**Work to be completed:** The data below should be copied over with complete accuracy.

**Dataset:**
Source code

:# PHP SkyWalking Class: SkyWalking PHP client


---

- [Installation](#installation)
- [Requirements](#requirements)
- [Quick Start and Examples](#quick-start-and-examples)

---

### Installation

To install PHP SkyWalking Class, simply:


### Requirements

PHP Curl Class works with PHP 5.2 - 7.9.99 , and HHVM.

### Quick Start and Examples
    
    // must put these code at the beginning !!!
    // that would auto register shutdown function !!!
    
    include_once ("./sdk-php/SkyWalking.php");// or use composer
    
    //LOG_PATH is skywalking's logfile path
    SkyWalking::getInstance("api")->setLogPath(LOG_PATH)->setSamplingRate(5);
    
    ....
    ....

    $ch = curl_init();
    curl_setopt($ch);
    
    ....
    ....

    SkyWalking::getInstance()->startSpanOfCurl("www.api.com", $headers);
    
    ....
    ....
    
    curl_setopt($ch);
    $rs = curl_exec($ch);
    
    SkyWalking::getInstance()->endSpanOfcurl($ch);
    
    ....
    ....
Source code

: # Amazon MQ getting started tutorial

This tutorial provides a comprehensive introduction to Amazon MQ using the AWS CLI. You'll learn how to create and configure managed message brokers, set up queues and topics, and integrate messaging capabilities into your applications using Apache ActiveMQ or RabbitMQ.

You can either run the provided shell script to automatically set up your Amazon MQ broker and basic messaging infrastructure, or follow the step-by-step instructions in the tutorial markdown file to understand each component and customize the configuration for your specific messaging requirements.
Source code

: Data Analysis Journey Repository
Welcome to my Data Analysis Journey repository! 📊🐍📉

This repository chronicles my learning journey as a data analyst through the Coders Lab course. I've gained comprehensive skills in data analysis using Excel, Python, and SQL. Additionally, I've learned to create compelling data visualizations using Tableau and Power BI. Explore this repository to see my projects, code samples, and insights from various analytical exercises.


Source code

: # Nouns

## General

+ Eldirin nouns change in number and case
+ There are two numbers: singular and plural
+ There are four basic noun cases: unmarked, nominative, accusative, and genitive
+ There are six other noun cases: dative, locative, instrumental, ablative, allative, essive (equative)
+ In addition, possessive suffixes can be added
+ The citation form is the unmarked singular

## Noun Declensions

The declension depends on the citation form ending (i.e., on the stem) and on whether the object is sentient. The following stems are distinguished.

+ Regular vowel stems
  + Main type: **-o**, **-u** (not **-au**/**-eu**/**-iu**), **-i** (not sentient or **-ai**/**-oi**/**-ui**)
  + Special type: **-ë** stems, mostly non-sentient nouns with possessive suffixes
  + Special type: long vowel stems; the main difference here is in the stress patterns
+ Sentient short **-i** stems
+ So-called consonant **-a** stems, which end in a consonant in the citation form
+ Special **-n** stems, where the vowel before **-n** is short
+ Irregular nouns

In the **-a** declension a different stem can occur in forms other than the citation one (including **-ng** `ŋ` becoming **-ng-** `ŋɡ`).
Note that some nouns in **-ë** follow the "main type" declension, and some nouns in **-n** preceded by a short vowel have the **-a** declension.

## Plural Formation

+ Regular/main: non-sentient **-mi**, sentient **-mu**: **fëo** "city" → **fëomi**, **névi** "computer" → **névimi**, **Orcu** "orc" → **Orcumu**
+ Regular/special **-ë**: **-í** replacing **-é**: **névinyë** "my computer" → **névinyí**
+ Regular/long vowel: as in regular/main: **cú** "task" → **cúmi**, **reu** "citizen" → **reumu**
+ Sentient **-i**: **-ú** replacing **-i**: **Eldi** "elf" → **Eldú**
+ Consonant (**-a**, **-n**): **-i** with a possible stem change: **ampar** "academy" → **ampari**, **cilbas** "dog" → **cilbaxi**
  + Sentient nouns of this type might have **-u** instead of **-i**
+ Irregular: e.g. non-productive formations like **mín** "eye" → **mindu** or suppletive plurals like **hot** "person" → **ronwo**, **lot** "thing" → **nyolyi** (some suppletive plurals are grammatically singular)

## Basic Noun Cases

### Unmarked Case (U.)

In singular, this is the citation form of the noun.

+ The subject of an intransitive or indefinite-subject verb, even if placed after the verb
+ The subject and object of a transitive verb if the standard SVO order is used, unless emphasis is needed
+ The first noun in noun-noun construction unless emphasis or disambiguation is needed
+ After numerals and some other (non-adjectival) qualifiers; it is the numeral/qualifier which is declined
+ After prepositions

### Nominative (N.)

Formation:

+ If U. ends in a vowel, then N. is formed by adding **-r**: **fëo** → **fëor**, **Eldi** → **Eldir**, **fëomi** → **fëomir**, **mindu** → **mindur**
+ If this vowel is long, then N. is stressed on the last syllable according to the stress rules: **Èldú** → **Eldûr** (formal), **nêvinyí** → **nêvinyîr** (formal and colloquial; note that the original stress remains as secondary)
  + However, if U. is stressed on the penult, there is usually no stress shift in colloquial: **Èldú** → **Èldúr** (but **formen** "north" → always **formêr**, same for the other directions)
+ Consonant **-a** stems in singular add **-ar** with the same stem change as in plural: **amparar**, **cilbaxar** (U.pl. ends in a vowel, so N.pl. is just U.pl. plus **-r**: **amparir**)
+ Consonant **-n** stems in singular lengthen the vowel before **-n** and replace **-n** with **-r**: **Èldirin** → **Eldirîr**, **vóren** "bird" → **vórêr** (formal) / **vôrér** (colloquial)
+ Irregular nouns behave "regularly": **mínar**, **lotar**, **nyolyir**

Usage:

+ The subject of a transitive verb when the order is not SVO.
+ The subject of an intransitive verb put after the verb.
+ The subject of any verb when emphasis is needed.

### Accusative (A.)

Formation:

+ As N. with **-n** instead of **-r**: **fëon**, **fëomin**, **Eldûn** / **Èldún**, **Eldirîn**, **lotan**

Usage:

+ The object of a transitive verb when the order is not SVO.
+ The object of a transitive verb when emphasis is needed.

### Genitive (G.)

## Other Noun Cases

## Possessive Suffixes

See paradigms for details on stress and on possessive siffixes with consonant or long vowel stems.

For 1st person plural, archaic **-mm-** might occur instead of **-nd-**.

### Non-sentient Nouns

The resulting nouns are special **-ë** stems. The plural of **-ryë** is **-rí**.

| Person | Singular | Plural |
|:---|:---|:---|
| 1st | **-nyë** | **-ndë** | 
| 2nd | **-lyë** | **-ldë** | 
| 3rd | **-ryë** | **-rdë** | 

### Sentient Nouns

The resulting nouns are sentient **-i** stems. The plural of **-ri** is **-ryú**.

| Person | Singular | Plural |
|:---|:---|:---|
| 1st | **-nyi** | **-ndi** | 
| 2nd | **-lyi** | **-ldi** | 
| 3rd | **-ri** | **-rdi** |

**Exercise answer:**
Source code

:# PHP SkyWalking Class: SkyWalking PHP client


---

- [Installation](#installation)
- [Requirements](#requirements)
- [Quick Start and Examples](#quick-start-and-examples)

---

### Installation

To install PHP SkyWalking Class, simply:


### Requirements

PHP Curl Class works with PHP 5.2 - 7.9.99 , and HHVM.

### Quick Start and Examples
    
    // must put these code at the beginning !!!
    // that would auto register shutdown function !!!
    
    include_once ("./sdk-php/SkyWalking.php");// or use composer
    
    //LOG_PATH is skywalking's logfile path
    SkyWalking::getInstance("api")->setLogPath(LOG_PATH)->setSamplingRate(5);
    
    ....
    ....

    $ch = curl_init();
    curl_setopt($ch);
    
    ....
    ....

    SkyWalking::getInstance()->startSpanOfCurl("www.api.com", $headers);
    
    ....
    ....
    
    curl_setopt($ch);
    $rs = curl_exec($ch);
    
    SkyWalking::getInstance()->endSpanOfcurl($ch);
    
    ....
    ....
Source code

: # Amazon MQ getting started tutorial

This tutorial provides a comprehensive introduction to Amazon MQ using the AWS CLI. You'll learn how to create and configure managed message brokers, set up queues and topics, and integrate messaging capabilities into your applications using Apache ActiveMQ or RabbitMQ.

You can either run the provided shell script to automatically set up your Amazon MQ broker and basic messaging infrastructure, or follow the step-by-step instructions in the tutorial markdown file to understand each component and customize the configuration for your specific messaging requirements.
Source code

: Data Analysis Journey Repository
Welcome to my Data Analysis Journey repository! 📊🐍📉

This repository chronicles my learning journey as a data analyst through the Coders Lab course. I've gained comprehensive skills in data analysis using Excel, Python, and SQL. Additionally, I've learned to create compelling data visualizations using Tableau and Power BI. Explore this repository to see my projects, code samples, and insights from various analytical exercises.


Source code

: # Nouns

## General

+ Eldirin nouns change in number and case
+ There are two numbers: singular and plural
+ There are four basic noun cases: unmarked, nominative, accusative, and genitive
+ There are six other noun cases: dative, locative, instrumental, ablative, allative, essive (equative)
+ In addition, possessive suffixes can be added
+ The citation form is the unmarked singular

## Noun Declensions

The declension depends on the citation form ending (i.e., on the stem) and on whether the object is sentient. The following stems are distinguished.

+ Regular vowel stems
  + Main type: **-o**, **-u** (not **-au**/**-eu**/**-iu**), **-i** (not sentient or **-ai**/**-oi**/**-ui**)
  + Special type: **-ë** stems, mostly non-sentient nouns with possessive suffixes
  + Special type: long vowel stems; the main difference here is in the stress patterns
+ Sentient short **-i** stems
+ So-called consonant **-a** stems, which end in a consonant in the citation form
+ Special **-n** stems, where the vowel before **-n** is short
+ Irregular nouns

In the **-a** declension a different stem can occur in forms other than the citation one (including **-ng** `ŋ` becoming **-ng-** `ŋɡ`).
Note that some nouns in **-ë** follow the "main type" declension, and some nouns in **-n** preceded by a short vowel have the **-a** declension.

## Plural Formation

+ Regular/main: non-sentient **-mi**, sentient **-mu**: **fëo** "city" → **fëomi**, **névi** "computer" → **névimi**, **Orcu** "orc" → **Orcumu**
+ Regular/special **-ë**: **-í** replacing **-é**: **névinyë** "my computer" → **névinyí**
+ Regular/long vowel: as in regular/main: **cú** "task" → **cúmi**, **reu** "citizen" → **reumu**
+ Sentient **-i**: **-ú** replacing **-i**: **Eldi** "elf" → **Eldú**
+ Consonant (**-a**, **-n**): **-i** with a possible stem change: **ampar** "academy" → **ampari**, **cilbas** "dog" → **cilbaxi**
  + Sentient nouns of this type might have **-u** instead of **-i**
+ Irregular: e.g. non-productive formations like **mín** "eye" → **mindu** or suppletive plurals like **hot** "person" → **ronwo**, **lot** "thing" → **nyolyi** (some suppletive plurals are grammatically singular)

## Basic Noun Cases

### Unmarked Case (U.)

In singular, this is the citation form of the noun.

+ The subject of an intransitive or indefinite-subject verb, even if placed after the verb
+ The subject and object of a transitive verb if the standard SVO order is used, unless emphasis is needed
+ The first noun in noun-noun construction unless emphasis or disambiguation is needed
+ After numerals and some other (non-adjectival) qualifiers; it is the numeral/qualifier which is declined
+ After prepositions

### Nominative (N.)

Formation:

+ If U. ends in a vowel, then N. is formed by adding **-r**: **fëo** → **fëor**, **Eldi** → **Eldir**, **fëomi** → **fëomir**, **mindu** → **mindur**
+ If this vowel is long, then N. is stressed on the last syllable according to the stress rules: **Èldú** → **Eldûr** (formal), **nêvinyí** → **nêvinyîr** (formal and colloquial; note that the original stress remains as secondary)
  + However, if U. is stressed on the penult, there is usually no stress shift in colloquial: **Èldú** → **Èldúr** (but **formen** "north" → always **formêr**, same for the other directions)
+ Consonant **-a** stems in singular add **-ar** with the same stem change as in plural: **amparar**, **cilbaxar** (U.pl. ends in a vowel, so N.pl. is just U.pl. plus **-r**: **amparir**)
+ Consonant **-n** stems in singular lengthen the vowel before **-n** and replace **-n** with **-r**: **Èldirin** → **Eldirîr**, **vóren** "bird" → **vórêr** (formal) / **vôrér** (colloquial)
+ Irregular nouns behave "regularly": **mínar**, **lotar**, **nyolyir**

Usage:

+ The subject of a transitive verb when the order is not SVO.
+ The subject of an intransitive verb put after the verb.
+ The subject of any verb when emphasis is needed.

### Accusative (A.)

Formation:

+ As N. with **-n** instead of **-r**: **fëon**, **fëomin**, **Eldûn** / **Èldún**, **Eldirîn**, **lotan**

Usage:

+ The object of a transitive verb when the order is not SVO.
+ The object of a transitive verb when emphasis is needed.

### Genitive (G.)

## Other Noun Cases

## Possessive Suffixes

See paradigms for details on stress and on possessive siffixes with consonant or long vowel stems.

For 1st person plural, archaic **-mm-** might occur instead of **-nd-**.

### Non-sentient Nouns

The resulting nouns are special **-ë** stems. The plural of **-ryë** is **-rí**.

| Person | Singular | Plural |
|:---|:---|:---|
| 1st | **-nyë** | **-ndë** | 
| 2nd | **-lyë** | **-ldë** | 
| 3rd | **-ryë** | **-rdë** | 

### Sentient Nouns

The resulting nouns are sentient **-i** stems. The plural of **-ri** is **-ryú**.

| Person | Singular | Plural |
|:---|:---|:---|
| 1st | **-nyi** | **-ndi** | 
| 2nd | **-lyi** | **-ldi** | 
| 3rd | **-ri** | **-rdi** |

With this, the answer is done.